(文:食文化研究家:巨椋修(おぐらおさむ)/絵:そねたあゆみ)2017-1
●一流料理人が語るジャンクフードやコンビニ食の恐ろしさ
つい昨日のことです。私はとある名店の和食料理長でもあり、私の親しい友人でもあるK氏と酒食を共にしていました。そのときK氏はつぶやくように言ったのです。
「ねえ先生(K氏は私のこと先生と呼びます)、コンビニって怖ろしいですね」
「どういうことです?」
「私は、昔からコンビニ弁当とかが口に合わんかったとです。でも上京して1人暮らしをするようになってから、たま~に食べるようになったとですよ。そうしているうちに抵抗がなくなり、最近では美味しいとさえ思うようになったとです」
さらにK氏はこんなことも言いました。
「以前は、カップ麺はまずくて食べられんでした。いまでもやはり不味く感じるんですが、昔ほどではありません。ぼくらは洗脳されてるのでしょうか?」
こういうのはK氏だけではなく、名料理人として全国に知られており、ある料亭協会の理事長まで勤めたことがあるH氏も同様のことを言っていた記憶があります。
「一口目は美味しいのよ、でも、二口三口と食べていくと、やっぱり深みがないというか……」
まあ当たり前です。彼らは毎日高級食材を使った料理をまかないとして食べているのですから、一般人と舌が違います。ただ彼らが怖れているのは、本物の料理や味が、家庭の味がコンビニ食やインスタント食品にとって代わられることなのです。
●コンビニ食・インスタント食が当たり前の現代人
K氏はいいます。
「若い料理人を育てるためには、本物の料理とそうでないものを食べ比べさせることです。ほら、違うだろ、と」
最初はわからなくても、食べ比べをしているうちにだんだんと舌が肥えてくるのだとか、そんなK氏が我が家のホームパーティーに来てくれたとき、一緒にスーパーにいって、買い出しをしたときのこと。一流料理人を前にして
「めんどくさいからさ、冷凍食品やインスタントでごまかしちゃおうぜ」
と私が発案。二人でチャチャッと調理して、みんなと一緒に食べたとき、K氏がキョトンとした顔をしました。
「あれ、この冷凍食品、意外と美味しい……、店に出せるレベルじゃないとしても家庭だと十分かも……」
インスタントも冷凍も日進月歩の進化を続けていて、いまではプロもビックリの商品も少なくないようです。そして忙しいお母さんや独身者のために力になっているようです。
冷凍野菜や缶詰の野菜は、旬のときに新鮮なうちに冷凍や缶詰にしますから、価格も安定、意外にも新鮮。
●おふくろの味がなくなる……
便利な世の中です。洗濯も掃除も機械が人間の代わりをしてくれるようになりました。

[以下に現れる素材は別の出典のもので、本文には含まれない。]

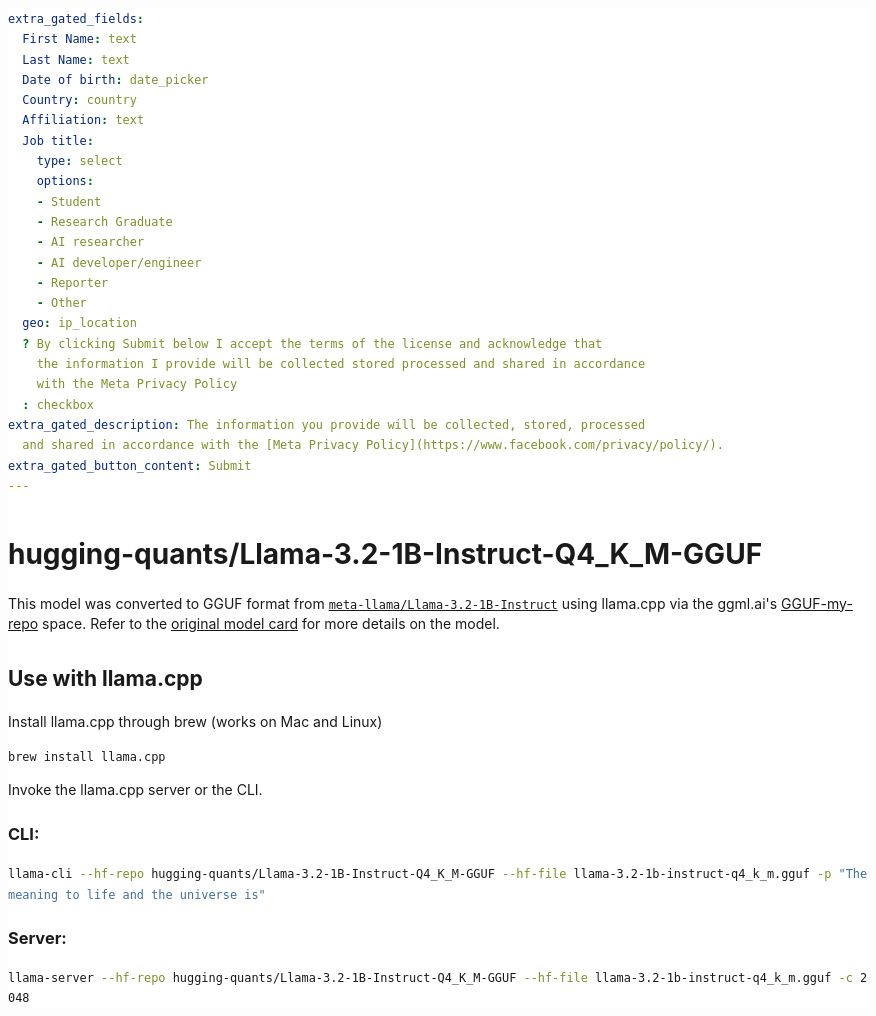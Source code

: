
 ```yaml
extra_gated_fields:
  First Name: text
  Last Name: text
  Date of birth: date_picker
  Country: country
  Affiliation: text
  Job title:
    type: select
    options:
    - Student
    - Research Graduate
    - AI researcher
    - AI developer/engineer
    - Reporter
    - Other
  geo: ip_location
  ? By clicking Submit below I accept the terms of the license and acknowledge that
    the information I provide will be collected stored processed and shared in accordance
    with the Meta Privacy Policy
  : checkbox
extra_gated_description: The information you provide will be collected, stored, processed
  and shared in accordance with the [Meta Privacy Policy](https://www.facebook.com/privacy/policy/).
extra_gated_button_content: Submit
---
```


# hugging-quants/Llama-3.2-1B-Instruct-Q4_K_M-GGUF
This model was converted to GGUF format from [`meta-llama/Llama-3.2-1B-Instruct`](https://huggingface.co/meta-llama/Llama-3.2-1B-Instruct) using llama.cpp via the ggml.ai's [GGUF-my-repo](https://huggingface.co/spaces/ggml-org/gguf-my-repo) space.
Refer to the [original model card](https://huggingface.co/meta-llama/Llama-3.2-1B-Instruct) for more details on the model.

## Use with llama.cpp
Install llama.cpp through brew (works on Mac and Linux)

```bash
brew install llama.cpp

```
Invoke the llama.cpp server or the CLI.

### CLI:
```bash
llama-cli --hf-repo hugging-quants/Llama-3.2-1B-Instruct-Q4_K_M-GGUF --hf-file llama-3.2-1b-instruct-q4_k_m.gguf -p "The meaning to life and the universe is"
```

### Server:
```bash
llama-server --hf-repo hugging-quants/Llama-3.2-1B-Instruct-Q4_K_M-GGUF --hf-file llama-3.2-1b-instruct-q4_k_m.gguf -c 2048
```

料理もインスタントや冷凍で十分美味しいものが食べられる。
でも一流の料理人たちが口をそろえていうのは「家庭の味が、おふくろの味が、本物の味が無くなっていくのではないか?」という不安です。
かくいう私自身、母親が忙しくおふくろの味といえば、あるメーカーのインスタントラーメンであったりします。
でも私は思うのです。インスタントでも冷凍でも、お母さんが心を込めて作った料理はおふくろの味なんじゃないかなと。食文化は日々変化します。
100年後200年後、インスタントや冷凍食品が、日本の伝統文化料理になっているのかも知れませんよ。